[Stored data]
######

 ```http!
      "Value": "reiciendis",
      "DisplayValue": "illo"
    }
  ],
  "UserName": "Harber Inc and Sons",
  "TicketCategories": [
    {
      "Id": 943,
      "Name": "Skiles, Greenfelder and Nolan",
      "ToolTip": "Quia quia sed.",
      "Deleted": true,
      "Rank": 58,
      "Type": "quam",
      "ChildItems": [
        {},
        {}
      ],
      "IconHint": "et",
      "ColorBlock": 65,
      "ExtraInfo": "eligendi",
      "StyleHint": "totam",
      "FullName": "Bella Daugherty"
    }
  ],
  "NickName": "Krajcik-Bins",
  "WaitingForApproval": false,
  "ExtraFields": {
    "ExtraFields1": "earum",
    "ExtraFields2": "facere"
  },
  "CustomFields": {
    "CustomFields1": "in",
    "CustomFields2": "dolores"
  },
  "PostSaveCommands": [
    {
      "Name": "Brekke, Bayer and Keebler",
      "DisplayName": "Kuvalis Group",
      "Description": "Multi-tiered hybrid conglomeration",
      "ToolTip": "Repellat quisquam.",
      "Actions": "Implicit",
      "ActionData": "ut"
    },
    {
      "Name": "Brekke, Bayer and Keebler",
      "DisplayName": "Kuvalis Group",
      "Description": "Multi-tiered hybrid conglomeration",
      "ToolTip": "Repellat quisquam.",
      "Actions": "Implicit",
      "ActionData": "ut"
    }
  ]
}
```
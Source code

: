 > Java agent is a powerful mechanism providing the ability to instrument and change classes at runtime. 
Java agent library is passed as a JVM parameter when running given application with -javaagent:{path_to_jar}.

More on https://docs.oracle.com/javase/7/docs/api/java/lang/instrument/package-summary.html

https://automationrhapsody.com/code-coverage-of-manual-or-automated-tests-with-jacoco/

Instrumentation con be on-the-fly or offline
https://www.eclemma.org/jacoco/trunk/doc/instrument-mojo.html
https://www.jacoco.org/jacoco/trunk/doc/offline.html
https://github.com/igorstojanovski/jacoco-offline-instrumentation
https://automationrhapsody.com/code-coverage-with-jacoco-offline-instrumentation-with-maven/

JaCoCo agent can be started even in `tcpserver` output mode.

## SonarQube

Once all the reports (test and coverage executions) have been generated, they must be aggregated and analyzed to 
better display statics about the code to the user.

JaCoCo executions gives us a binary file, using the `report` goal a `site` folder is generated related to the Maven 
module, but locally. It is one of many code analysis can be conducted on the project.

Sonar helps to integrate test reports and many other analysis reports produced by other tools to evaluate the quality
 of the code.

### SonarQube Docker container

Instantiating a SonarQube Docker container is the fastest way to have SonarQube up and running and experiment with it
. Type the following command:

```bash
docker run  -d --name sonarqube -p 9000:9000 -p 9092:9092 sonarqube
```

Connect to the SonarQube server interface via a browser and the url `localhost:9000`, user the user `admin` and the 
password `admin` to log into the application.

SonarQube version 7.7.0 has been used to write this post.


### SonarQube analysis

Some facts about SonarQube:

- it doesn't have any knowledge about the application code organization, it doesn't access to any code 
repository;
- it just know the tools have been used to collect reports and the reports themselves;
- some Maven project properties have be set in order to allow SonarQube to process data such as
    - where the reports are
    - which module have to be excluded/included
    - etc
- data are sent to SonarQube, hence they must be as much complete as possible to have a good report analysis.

######

» WHAT YOU NEED TO DO
Number of lines above that include "https": state it and nothing else.

» EXERCISE OUTPUT
6